As I’ve said before, the liturgy is a teaching tool. It is there to draw us further into the life of Christ by helping to immerse us in what Christ has done and continues to do in our lives. It then gives us the opportunity to start putting what we’ve heard into action. If elements of the liturgy are not doing that, it is probably because either: the people don’t understand the purpose and message of a particular rite, or the rite really doesn’t connect with the people in your context. The answer to first possibility is to take the time to talk through the rite, what it does and what it’s trying to say. It may still not connect, but at least people will understand it. If a rite doesn’t connect at all, then it has gone from being a potentially useful teaching tool to a hindrance. It is now muddying things up and becomes something that is done just because it has always been done. In that instance, better to replace it with something that connects and teaches better.

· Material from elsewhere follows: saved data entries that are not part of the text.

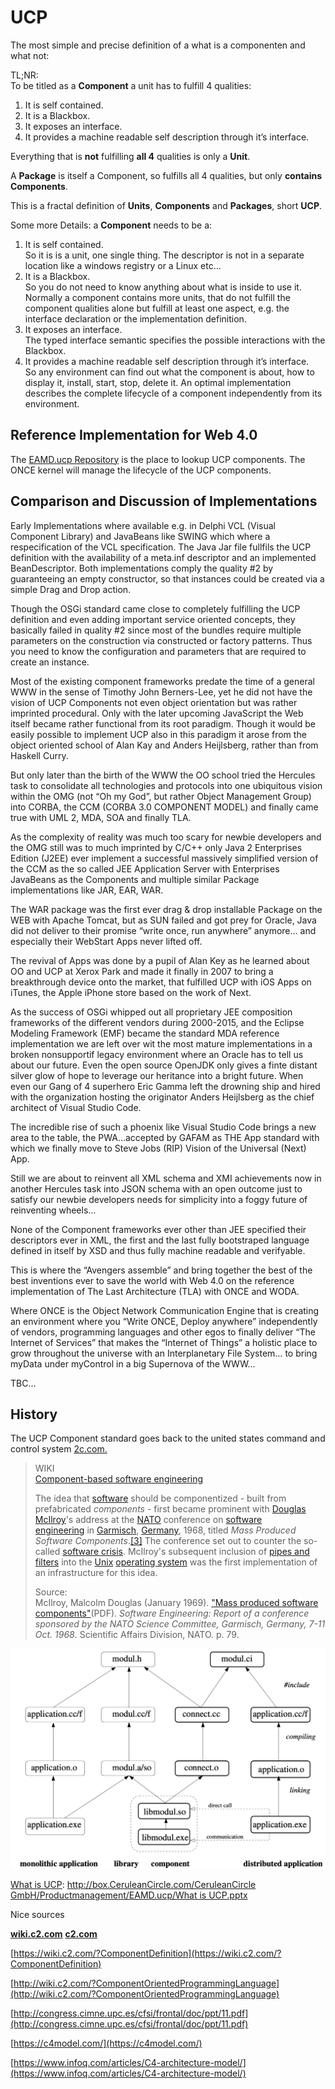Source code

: # UCP

The most simple and precise definition of a what is a componenten and what not:

TL;NR:  
To be titled as a **Component** a unit has to fulfill 4 qualities:

1. It is self contained.
2. It is a Blackbox.
3. It exposes an interface.
4. It provides a machine readable self description through it’s interface.

Everything that is **not** fulfilling **all 4** qualities is only a **Unit**.

A **Package** is itself a Component, so fulfills all 4 qualities, but only **contains Components**.

This is a fractal definition of **Units**, **Components** and **Packages**, short **UCP**.

Some more Details: a **Component** needs to be a:

1. It is self contained.  
So it is is a unit, one single thing. The descriptor is not in a separate location like a windows registry or a Linux etc…
2. It is a Blackbox.  
So you do not need to know anything about what is inside to use it. Normally a component contains more units, that do not fulfill the component qualities alone but fulfill at least one aspect, e.g. the interface declaration or the implementation definition.
3. It exposes an interface.  
The typed interface semantic specifies the possible interactions with the Blackbox.
4. It provides a machine readable self description through it’s interface.  
So any environment can find out what the component is about, how to display it, install, start, stop, delete it. An optimal implementation describes the complete lifecycle of a component independently from its environment.

## Reference Implementation for Web 4.0

The [EAMD.ucp Repository](../eamducp-repository.md) is the place to lookup UCP components. The ONCE kernel will manage the lifecycle of the UCP components.

## Comparison and Discussion of Implementations

Early Implementations where available e.g. in Delphi VCL (Visual Component Library) and JavaBeans like SWING which where a respecification of the VCL specification. The Java Jar file fullfils the UCP definition with the availability of a meta.inf descriptor and an implemented BeanDescriptor. Both implementations comply the quality #2 by guaranteeing an empty constructor, so that instances could be created via a simple Drag and Drop action.

Though the OSGi standard came close to completely fulfilling the UCP definition and even adding important service oriented concepts, they basically failed in quality #2 since most of the bundles require multiple parameters on the construction via constructed or factory patterns. Thus you need to know the configuration and parameters that are required to create an instance.

Most of the existing component frameworks predate the time of a general WWW in the sense of Timothy John Berners-Lee, yet he did not have the vision of UCP Components not even object orientation but was rather imprinted procedural. Only with the later upcoming JavaScript the Web itself became rather functional from its root paradigm. Though it would be easily possible to implement UCP also in this paradigm it arose from the object oriented school of Alan Kay and Anders Heijlsberg, rather than from Haskell Curry.

But only later than the birth of the WWW the OO school tried the Hercules task to consolidate all technologies and protocols into one ubiquitous vision within the OMG (not “Oh my God”, but rather Object Management Group) into CORBA, the CCM (CORBA 3.0 COMPONENT MODEL) and finally came true with UML 2, MDA, SOA and finally TLA.

As the complexity of reality was much too scary for newbie developers and the OMG still was to much imprinted by C/C++ only Java 2 Enterprises Edition (J2EE) ever implement a successful massively simplified version of the CCM as the so called JEE Application Server with Enterprises JavaBeans as the Components and multiple similar Package implementations like JAR, EAR, WAR.

The WAR package was the first ever drag & drop installable Package on the WEB with Apache Tomcat, but as SUN failed and got prey for Oracle, Java did not deliver to their promise “write once, run anywhere” anymore… and especially their WebStart Apps never lifted off.

The revival of Apps was done by a pupil of Alan Key as he learned about OO and UCP at Xerox Park and made it finally in 2007 to bring a breakthrough device onto the market, that fulfilled UCP with iOS Apps on iTunes, the Apple iPhone store based on the work of Next.

As the success of OSGi whipped out all proprietary JEE composition frameworks of the different vendors during 2000-2015, and the Eclipse Modeling Framework (EMF) became the standard MDA reference implementation we are left over wit the most mature implementations in a broken nonsupportif legacy environment where an Oracle has to tell us about our future. Even the open source OpenJDK only gives a finte distant silver glow of hope to leverage our heritance into a bright future. When even our Gang of 4 superhero Eric Gamma left the drowning ship and hired with the organization hosting the originator Anders Heijlsberg as the chief architect of Visual Studio Code.

The incredible rise of such a phoenix like Visual Studio Code brings a new area to the table, the PWA…accepted by GAFAM as THE App standard with which we finally move to Steve Jobs (RIP) Vision of the Universal (Next) App.

Still we are about to reinvent all XML schema and XMI achievements now in another Hercules task into JSON schema with an open outcome just to satisfy our newbie developers needs for simplicity into a foggy future of reinventing wheels…

None of the Component frameworks ever other than JEE specified their descriptors ever in XML, the first and the last fully bootstraped language defined in itself by XSD and thus fully machine readable and verifyable.

This is where the “Avengers assemble” and bring together the best of the best inventions ever to save the world with Web 4.0 on the reference implementation of The Last Architecture (TLA) with ONCE and WODA.

Where ONCE is the Object Network Communication Engine that is creating an environment where you “Write ONCE, Deploy anywhere” independently of vendors, programming languages and other egos to finally deliver “The Internet of Services” that makes the “Internet of Things” a holistic place to grow throughout the universe with an Interplanetary File System… to bring myData under myControl in a big Supernova of the WWW…

TBC…

## History

The UCP Component standard goes back to the united states command and control system [2c.com.](http://2c.com)  

> WIKI  
> [Component-based software engineering](https://en.wikipedia.org/wiki/Component-based_software_engineering)
> 
> The idea that [software](https://en.wikipedia.org/wiki/Software) should be componentized - built from prefabricated *components* - first became prominent with [Douglas McIlroy](https://en.wikipedia.org/wiki/Douglas_McIlroy)'s address at the [NATO](https://en.wikipedia.org/wiki/NATO) conference on [software engineering](https://en.wikipedia.org/wiki/Software_engineering) in [Garmisch](https://en.wikipedia.org/wiki/Garmisch-Partenkirchen), [Germany](https://en.wikipedia.org/wiki/Germany), 1968, titled *Mass Produced Software Components*.[\[3\]](https://en.wikipedia.org/wiki/Component-based_software_engineering#cite_note-3) The conference set out to counter the so-called [software crisis](https://en.wikipedia.org/wiki/Software_crisis). McIlroy's subsequent inclusion of [pipes and filters](https://en.wikipedia.org/wiki/Pipeline_(Unix)) into the [Unix](https://en.wikipedia.org/wiki/Unix) [operating system](https://en.wikipedia.org/wiki/Operating_system) was the first implementation of an infrastructure for this idea.
> 
> Source:  
> McIlroy, Malcolm Douglas (January 1969). ["Mass produced software components"](http://homepages.cs.ncl.ac.uk/brian.randell/NATO/nato1968.PDF)(PDF). *Software Engineering: Report of a conference sponsored by the NATO Science Committee, Garmisch, Germany, 7-11 Oct. 1968*. Scientific Affairs Division, NATO. p. 79.

![](./attachments/image-20200725-103421.png)

[What is UCP](http://box.CeruleanCircle.com/CeruleanCircle): [http://box.CeruleanCircle.com/CeruleanCircle GmbH/Productmanagement/EAMD.ucp/What is UCP.pptx](http://box.CeruleanCircle.com/CeruleanCircle%20GmbH/Productmanagement/EAMD.ucp/What%20is%20UCP.pptx)

Nice sources

[**wiki.c2.com**](http://wiki.c2.com) [**c2.com**](http://c2.com)

[https://wiki.c2.com/?ComponentDefinition](https://wiki.c2.com/?ComponentDefinition)

[http://wiki.c2.com/?ComponentOrientedProgrammingLanguage](http://wiki.c2.com/?ComponentOrientedProgrammingLanguage)

[http://congress.cimne.upc.es/cfsi/frontal/doc/ppt/11.pdf](http://congress.cimne.upc.es/cfsi/frontal/doc/ppt/11.pdf)

[https://c4model.com/](https://c4model.com/)

[https://www.infoq.com/articles/C4-architecture-model/](https://www.infoq.com/articles/C4-architecture-model/)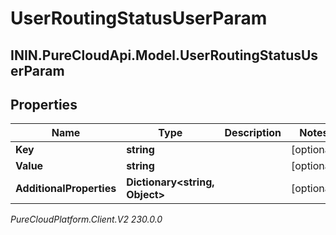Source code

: # UserRoutingStatusUserParam

## ININ.PureCloudApi.Model.UserRoutingStatusUserParam

## Properties

|Name | Type | Description | Notes|
|------------ | ------------- | ------------- | -------------|
| **Key** | **string** |  | [optional] |
| **Value** | **string** |  | [optional] |
| **AdditionalProperties** | **Dictionary&lt;string, Object&gt;** |  | [optional] |



_PureCloudPlatform.Client.V2 230.0.0_

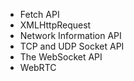 - Fetch API
- XMLHttpRequest
- Network Information API
- TCP and UDP Socket API
- The WebSocket API
- WebRTC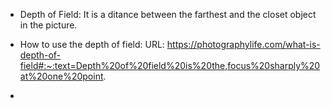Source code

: - Depth of Field: It is a ditance between the farthest and the closet object in the picture.

- How to use the depth of field: URL: https://photographylife.com/what-is-depth-of-field#:~:text=Depth%20of%20field%20is%20the,focus%20sharply%20at%20one%20point.

-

Music, as a part of the liturgy, follows the same rules. Music is there primarily to teach. Some of that teaching may be in helping us to learn by doing, but nevertheless, teaching is what the liturgy and all of its constituent parts are about. Learning how to give praise and what kinds of things we should praise God for is one part of what the music in the liturgy helps us do. The music also helps learn about joy, peace, and the other gracious blessings our Lord gives us in this life.
However, if that is as far as we understand music, we are missing out on a great deal of what music is there to help us with. The season of Lent brings in aspects of peace, joy, praise and such, particularly on Palm Sunday and a bit on Maundy Thursday. However, as we see in Lent, Christian life contains much more than joy and peace. There is sorrow, strife, affliction, persecution, suffering, and death. To deny these experiences is to deny part of Christ’s own life, some of the most significant portions of it no less. Lent teaches us the meaning and purpose of suffering and the reality of death.
If our music doesn’t follow suit then it is working at odds with the purpose and structure of Lent. We lose the learning opportunity Lent presents to learn about suffering by looking to Christ to see how He deals with it and then learn how to apply His example to our own lives. Music has always been known to be a powerful way to give expression to the feelings and experiences we have and that is no less true in Lent. We might even say learning to express and carry our sorrow is even more important. Peace and joy are not promised in this life, but suffering and death are.
This Lenten season, immerse yourself in those hymns that lead you through Christ’s final days. Let yourself reflect and pray with Him in the garden. Hear again how the world turns against Him and condemns Him. Hear His tears and His final cry to heaven and know that, whatever sorrows you face in life, Christ has gone before you.